_Exercise details:_
Going through the entries below, tally the lines that hold the word "register" and state the result alone.

====

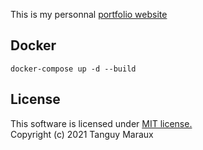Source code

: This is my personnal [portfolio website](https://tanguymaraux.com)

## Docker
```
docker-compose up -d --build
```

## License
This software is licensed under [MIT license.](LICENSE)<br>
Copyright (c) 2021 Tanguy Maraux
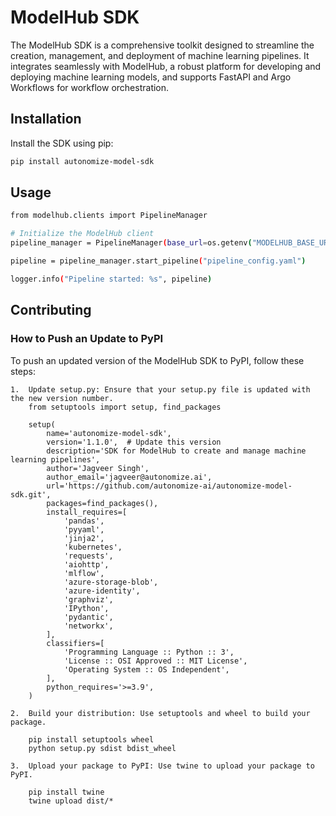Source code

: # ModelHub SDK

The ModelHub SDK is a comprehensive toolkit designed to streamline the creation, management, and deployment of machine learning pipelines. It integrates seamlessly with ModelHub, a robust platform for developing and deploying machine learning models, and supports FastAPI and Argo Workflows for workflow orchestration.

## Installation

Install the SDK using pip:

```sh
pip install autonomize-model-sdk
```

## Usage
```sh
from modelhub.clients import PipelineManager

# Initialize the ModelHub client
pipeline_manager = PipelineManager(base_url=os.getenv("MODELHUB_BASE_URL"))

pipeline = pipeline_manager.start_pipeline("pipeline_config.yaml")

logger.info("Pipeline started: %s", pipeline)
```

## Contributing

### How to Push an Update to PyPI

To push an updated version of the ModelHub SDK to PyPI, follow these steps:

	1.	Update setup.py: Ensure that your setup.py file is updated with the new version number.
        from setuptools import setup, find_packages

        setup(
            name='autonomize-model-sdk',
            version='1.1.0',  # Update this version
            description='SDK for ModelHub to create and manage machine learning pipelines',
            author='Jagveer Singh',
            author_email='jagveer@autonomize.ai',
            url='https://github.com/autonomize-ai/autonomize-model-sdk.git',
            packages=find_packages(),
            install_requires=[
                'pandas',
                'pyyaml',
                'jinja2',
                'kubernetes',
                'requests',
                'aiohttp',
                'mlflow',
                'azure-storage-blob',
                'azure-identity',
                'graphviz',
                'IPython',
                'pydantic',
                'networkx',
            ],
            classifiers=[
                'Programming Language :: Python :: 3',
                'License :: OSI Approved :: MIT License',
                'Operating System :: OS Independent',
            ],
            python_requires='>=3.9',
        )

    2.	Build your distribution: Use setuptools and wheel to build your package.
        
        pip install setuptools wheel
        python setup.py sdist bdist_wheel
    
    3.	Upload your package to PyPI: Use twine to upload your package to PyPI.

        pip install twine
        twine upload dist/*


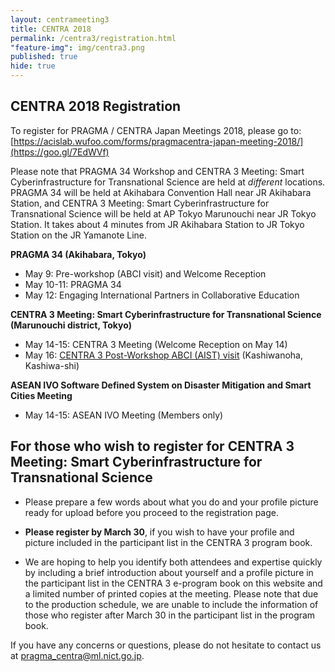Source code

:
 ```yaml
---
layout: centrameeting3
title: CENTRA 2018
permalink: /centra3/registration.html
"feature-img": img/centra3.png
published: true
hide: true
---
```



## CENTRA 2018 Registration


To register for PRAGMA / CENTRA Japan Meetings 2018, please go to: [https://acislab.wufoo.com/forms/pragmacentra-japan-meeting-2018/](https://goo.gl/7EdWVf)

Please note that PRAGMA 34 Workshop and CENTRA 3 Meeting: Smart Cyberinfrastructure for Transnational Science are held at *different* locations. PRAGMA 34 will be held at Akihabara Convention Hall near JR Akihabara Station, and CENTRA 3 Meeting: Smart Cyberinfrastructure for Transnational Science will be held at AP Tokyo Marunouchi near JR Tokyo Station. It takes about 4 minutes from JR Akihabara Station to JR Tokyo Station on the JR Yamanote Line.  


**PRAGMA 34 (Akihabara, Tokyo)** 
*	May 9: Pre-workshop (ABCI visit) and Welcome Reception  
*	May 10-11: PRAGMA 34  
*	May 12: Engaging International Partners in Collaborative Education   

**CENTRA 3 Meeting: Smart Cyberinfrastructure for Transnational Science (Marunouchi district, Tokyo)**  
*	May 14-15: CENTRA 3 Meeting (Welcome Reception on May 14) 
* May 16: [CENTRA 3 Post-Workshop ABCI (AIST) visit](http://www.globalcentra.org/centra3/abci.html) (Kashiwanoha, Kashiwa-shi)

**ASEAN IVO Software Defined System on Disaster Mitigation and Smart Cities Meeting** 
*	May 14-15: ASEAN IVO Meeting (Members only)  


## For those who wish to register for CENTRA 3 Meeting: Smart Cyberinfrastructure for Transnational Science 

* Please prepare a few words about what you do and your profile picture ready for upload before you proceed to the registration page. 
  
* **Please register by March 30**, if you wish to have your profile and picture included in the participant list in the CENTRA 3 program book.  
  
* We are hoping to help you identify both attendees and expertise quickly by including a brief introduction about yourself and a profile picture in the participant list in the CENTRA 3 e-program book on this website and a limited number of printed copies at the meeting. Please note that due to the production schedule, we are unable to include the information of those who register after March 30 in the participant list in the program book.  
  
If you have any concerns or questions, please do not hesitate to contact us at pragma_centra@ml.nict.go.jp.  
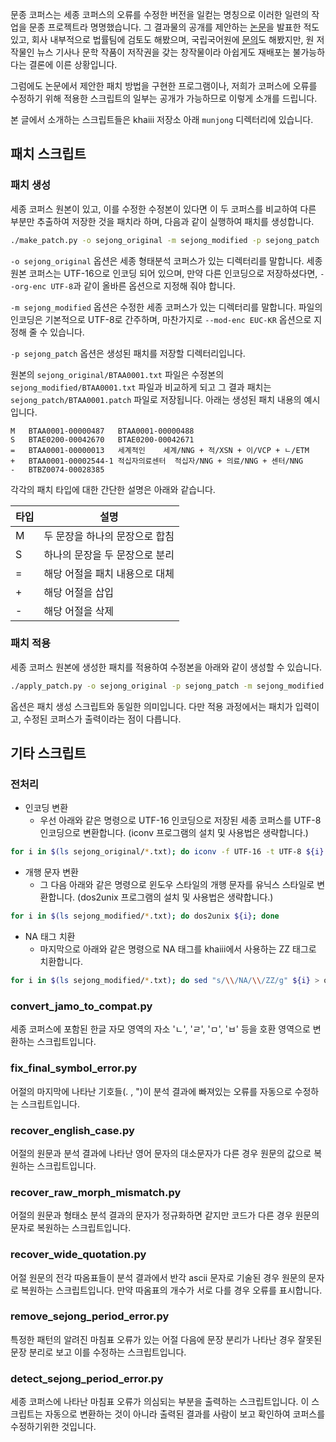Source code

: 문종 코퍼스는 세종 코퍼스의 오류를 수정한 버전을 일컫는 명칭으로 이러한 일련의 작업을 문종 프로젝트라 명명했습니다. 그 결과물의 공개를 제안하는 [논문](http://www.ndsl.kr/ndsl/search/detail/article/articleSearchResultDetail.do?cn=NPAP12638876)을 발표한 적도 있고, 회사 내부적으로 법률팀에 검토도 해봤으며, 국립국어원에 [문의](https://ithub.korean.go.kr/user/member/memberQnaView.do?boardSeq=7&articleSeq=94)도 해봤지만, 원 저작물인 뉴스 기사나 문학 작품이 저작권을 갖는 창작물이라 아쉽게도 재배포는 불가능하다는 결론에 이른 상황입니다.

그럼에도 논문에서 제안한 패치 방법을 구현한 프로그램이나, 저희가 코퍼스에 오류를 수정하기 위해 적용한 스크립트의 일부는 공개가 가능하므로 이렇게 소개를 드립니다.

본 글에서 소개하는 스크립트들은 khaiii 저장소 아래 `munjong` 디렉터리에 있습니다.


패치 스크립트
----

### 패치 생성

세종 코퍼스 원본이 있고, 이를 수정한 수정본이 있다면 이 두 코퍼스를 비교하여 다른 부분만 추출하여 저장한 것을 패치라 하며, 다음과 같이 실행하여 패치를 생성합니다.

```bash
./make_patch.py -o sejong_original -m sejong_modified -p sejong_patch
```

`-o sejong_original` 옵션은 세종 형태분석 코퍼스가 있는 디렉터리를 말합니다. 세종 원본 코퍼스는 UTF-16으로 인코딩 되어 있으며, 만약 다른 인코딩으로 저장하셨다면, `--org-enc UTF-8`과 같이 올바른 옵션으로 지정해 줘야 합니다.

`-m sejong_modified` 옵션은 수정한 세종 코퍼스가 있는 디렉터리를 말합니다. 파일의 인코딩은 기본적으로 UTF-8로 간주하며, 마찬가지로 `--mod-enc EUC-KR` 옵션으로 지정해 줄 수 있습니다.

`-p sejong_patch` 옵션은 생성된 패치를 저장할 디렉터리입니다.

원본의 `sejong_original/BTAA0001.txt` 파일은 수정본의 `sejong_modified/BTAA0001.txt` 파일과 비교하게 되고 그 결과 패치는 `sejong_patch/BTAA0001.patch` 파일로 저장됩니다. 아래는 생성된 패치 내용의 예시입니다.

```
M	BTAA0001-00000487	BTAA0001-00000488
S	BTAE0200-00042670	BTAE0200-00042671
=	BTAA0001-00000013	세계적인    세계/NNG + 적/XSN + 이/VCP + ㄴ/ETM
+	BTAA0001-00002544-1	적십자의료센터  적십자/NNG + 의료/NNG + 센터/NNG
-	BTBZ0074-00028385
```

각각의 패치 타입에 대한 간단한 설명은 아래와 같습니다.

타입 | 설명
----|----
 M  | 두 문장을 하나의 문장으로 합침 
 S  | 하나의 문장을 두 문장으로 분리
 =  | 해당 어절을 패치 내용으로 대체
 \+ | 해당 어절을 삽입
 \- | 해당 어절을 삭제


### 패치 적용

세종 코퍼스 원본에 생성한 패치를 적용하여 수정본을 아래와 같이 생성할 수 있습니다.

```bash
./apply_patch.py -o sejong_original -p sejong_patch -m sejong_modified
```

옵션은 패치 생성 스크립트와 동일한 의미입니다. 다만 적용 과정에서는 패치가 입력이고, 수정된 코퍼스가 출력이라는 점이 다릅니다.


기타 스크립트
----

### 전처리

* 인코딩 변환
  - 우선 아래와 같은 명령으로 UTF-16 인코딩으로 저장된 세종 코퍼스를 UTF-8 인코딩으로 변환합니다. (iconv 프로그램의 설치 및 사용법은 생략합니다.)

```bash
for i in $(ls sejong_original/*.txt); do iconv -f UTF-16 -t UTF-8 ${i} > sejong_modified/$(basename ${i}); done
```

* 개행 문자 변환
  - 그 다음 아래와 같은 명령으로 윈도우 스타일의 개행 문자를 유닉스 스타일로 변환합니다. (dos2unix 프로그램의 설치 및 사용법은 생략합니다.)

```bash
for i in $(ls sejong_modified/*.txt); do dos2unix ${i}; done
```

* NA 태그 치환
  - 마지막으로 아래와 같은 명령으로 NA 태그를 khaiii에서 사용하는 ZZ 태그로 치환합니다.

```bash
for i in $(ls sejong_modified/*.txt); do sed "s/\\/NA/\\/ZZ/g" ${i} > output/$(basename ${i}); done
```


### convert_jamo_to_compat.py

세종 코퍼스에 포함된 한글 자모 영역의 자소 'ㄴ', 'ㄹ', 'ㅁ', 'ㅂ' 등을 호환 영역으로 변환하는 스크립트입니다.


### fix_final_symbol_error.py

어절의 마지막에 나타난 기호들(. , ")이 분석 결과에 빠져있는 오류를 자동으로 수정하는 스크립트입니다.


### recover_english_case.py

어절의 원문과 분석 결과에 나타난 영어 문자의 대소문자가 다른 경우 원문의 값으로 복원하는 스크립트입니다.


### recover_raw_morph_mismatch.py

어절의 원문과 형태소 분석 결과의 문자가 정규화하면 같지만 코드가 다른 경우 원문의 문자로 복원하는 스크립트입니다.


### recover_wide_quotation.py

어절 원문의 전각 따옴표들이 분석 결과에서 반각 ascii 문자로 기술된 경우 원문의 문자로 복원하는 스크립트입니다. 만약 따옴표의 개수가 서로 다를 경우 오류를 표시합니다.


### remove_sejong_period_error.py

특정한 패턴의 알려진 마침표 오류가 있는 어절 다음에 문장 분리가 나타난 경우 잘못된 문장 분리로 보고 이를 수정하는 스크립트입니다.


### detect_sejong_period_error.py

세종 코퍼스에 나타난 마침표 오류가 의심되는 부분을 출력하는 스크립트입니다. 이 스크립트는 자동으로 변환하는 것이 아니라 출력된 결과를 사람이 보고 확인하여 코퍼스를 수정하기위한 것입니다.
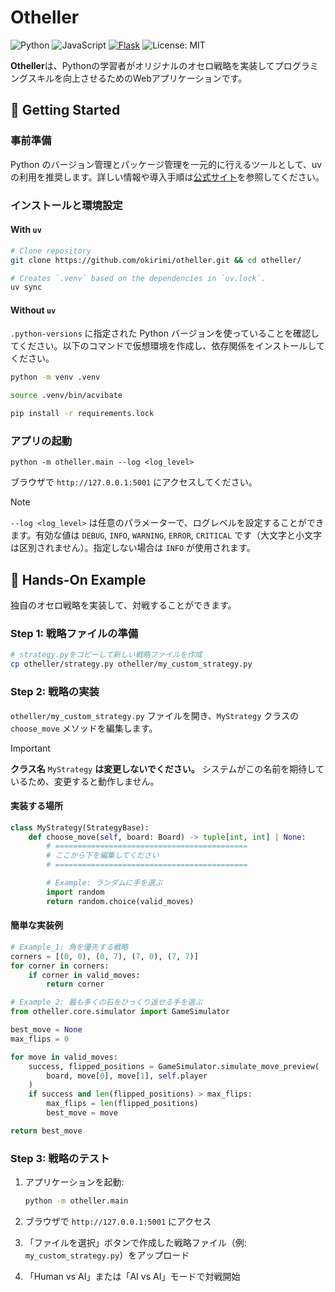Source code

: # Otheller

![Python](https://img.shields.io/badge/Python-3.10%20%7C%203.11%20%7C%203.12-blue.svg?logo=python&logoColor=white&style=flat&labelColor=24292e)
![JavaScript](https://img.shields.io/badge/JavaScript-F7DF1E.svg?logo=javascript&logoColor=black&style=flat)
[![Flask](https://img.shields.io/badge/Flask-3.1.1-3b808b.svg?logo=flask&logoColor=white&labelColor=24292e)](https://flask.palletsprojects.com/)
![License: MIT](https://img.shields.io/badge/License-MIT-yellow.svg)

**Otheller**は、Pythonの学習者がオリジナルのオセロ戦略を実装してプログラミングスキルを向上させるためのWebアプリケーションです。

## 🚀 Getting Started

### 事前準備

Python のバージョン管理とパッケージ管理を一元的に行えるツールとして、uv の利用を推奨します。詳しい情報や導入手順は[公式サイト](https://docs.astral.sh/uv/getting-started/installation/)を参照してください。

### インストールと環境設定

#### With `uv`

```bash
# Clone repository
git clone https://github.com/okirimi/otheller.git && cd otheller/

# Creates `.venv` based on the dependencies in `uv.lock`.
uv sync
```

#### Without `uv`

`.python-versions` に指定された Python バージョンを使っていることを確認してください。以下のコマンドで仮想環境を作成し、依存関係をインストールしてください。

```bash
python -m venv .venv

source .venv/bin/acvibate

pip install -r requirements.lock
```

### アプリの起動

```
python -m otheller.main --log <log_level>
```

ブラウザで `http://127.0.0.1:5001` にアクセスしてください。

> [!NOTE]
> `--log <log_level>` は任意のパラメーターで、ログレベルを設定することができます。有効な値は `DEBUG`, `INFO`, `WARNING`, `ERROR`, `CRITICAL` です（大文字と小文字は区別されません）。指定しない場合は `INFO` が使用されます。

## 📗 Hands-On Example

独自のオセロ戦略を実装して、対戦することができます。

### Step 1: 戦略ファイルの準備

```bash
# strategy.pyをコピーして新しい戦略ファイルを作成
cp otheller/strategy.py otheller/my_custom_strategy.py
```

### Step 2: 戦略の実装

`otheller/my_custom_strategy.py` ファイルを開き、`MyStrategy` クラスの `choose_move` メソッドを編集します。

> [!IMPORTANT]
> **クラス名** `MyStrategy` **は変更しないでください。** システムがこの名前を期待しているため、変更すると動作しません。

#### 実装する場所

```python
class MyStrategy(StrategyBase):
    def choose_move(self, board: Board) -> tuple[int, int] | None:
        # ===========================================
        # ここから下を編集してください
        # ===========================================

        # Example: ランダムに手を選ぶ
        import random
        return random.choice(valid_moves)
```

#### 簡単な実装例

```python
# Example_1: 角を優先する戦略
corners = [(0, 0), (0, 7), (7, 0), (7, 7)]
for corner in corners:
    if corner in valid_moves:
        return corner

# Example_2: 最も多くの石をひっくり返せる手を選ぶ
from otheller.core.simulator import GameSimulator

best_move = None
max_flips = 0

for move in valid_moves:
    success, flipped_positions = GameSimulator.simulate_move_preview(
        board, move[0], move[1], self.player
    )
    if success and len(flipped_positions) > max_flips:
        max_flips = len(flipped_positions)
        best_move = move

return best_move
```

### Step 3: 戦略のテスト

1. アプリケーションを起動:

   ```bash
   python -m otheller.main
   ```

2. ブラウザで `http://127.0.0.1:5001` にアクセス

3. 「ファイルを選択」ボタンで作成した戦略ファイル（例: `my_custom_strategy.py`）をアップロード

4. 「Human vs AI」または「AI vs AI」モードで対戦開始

====

_Solution for this exercise:_
4